Desafios para a promoção do desenvolvimento sustentável das indústrias no século XXI
Enviada em 27/07/2025
O filme “O preço da verdade” mostra uma empresa do ramo químico que contaminava pessoas e animais para favorecer seu crescimento econômico. De forma semelhante, diversas empresas, no contexto mundial, apresentam seu modelo de desenvolvimento baseado na destruição de recursos naturais. Assim, convém analisar dois desafios inerentes a temática: a priorização do lucro e o descaso com gerações futuras.
Em primeira análise, pode-se apontar a priorização do capital como um dos principais fatores que influencia a problemática. Nesse sentido, o pensador Zygmunt Bauman afirmou que: “Os valores da sociedade estão sendo colonizados pela lógica de mercado”. Sob este viés, tal comportamento industrial pode ser observado na quantidade insuficiente de investimentos em práticas sustentáveis, como a exemplo do descarte de contaminantes em rios ou a emissão de gases tóxicos na atmosfera, práticas poluentes e de baixo custo.
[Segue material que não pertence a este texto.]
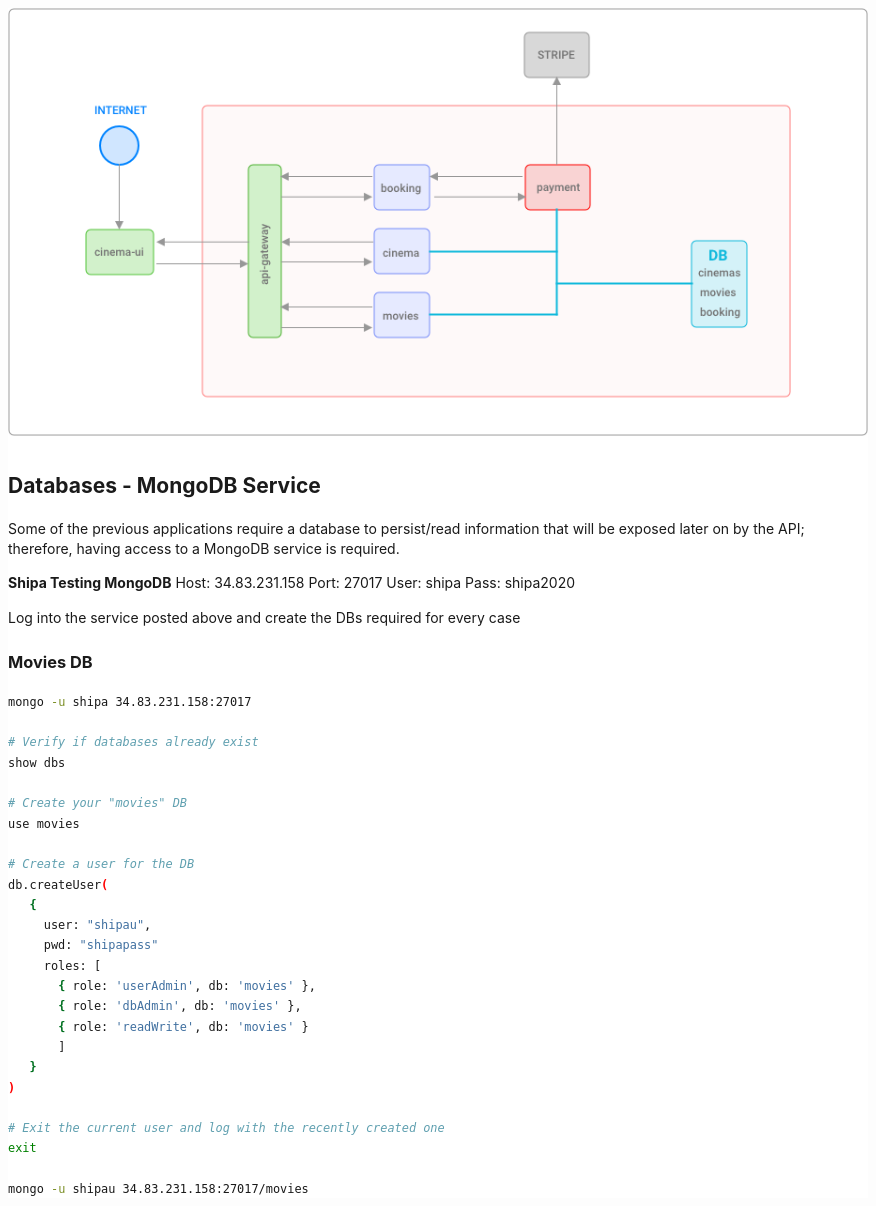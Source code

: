 ![Cinema apps architecture](./CinemaAppsSuite.png)

## Databases - MongoDB Service

Some of the previous applications require a database to persist/read information that will be exposed later on by the API; therefore, having access to a MongoDB service is required.

**Shipa Testing MongoDB**
Host: 34.83.231.158
Port: 27017
User: shipa
Pass: shipa2020

Log into the service posted above and create the DBs required for every case

### Movies DB

```sh
mongo -u shipa 34.83.231.158:27017

# Verify if databases already exist
show dbs

# Create your "movies" DB
use movies

# Create a user for the DB
db.createUser(
   {
     user: "shipau",
     pwd: "shipapass"
     roles: [
       { role: 'userAdmin', db: 'movies' },
       { role: 'dbAdmin', db: 'movies' },
       { role: 'readWrite', db: 'movies' }
       ]
   }
)

# Exit the current user and log with the recently created one
exit

mongo -u shipau 34.83.231.158:27017/movies
```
Em suma, medidas são necessárias para que esse quadro de preferência pelo lucro seja revertido.
Ademais, vale ressaltar o descaso com gerações futuras como um aspecto que agrava o tema em questão. Nesse contexto, o filósofo Edmund Burke destacou que: “A sociedade é um contrato entre os que estão vivos e os que ainda vão nascer”. Sob esta ótica, a exploração predatória de recursos naturais, como no desmatamento e mineração intensiva, é um exemplo de como as indústrias agem de maneira a não considerar as gerações vindouras, visto que tal exploração pode contribuir para um cenário de escassez e colapso ambiental. Em síntese, torna-se urgente uma intervenção nesse cenário de irresponsabilidade para que o contrato, sugerido por Edmund Burke, seja cumprido plenamente.
Portanto, os governos devem atuar impondo multas e embargos financeiros a companhias que tenham práticas contrárias à sustentabilidade, especialmente indústrias que buscam reduzir custos em detrimento do meio ambiente, essa ação será feita por meio de parcerias entre empresas privadas e órgãos públicos, a fim de que a natureza não seja prejudicada em favor do lucro. Paralelamente, os poderes públicos devem agir em prol da redução de atividades com caráter de exploração predatório.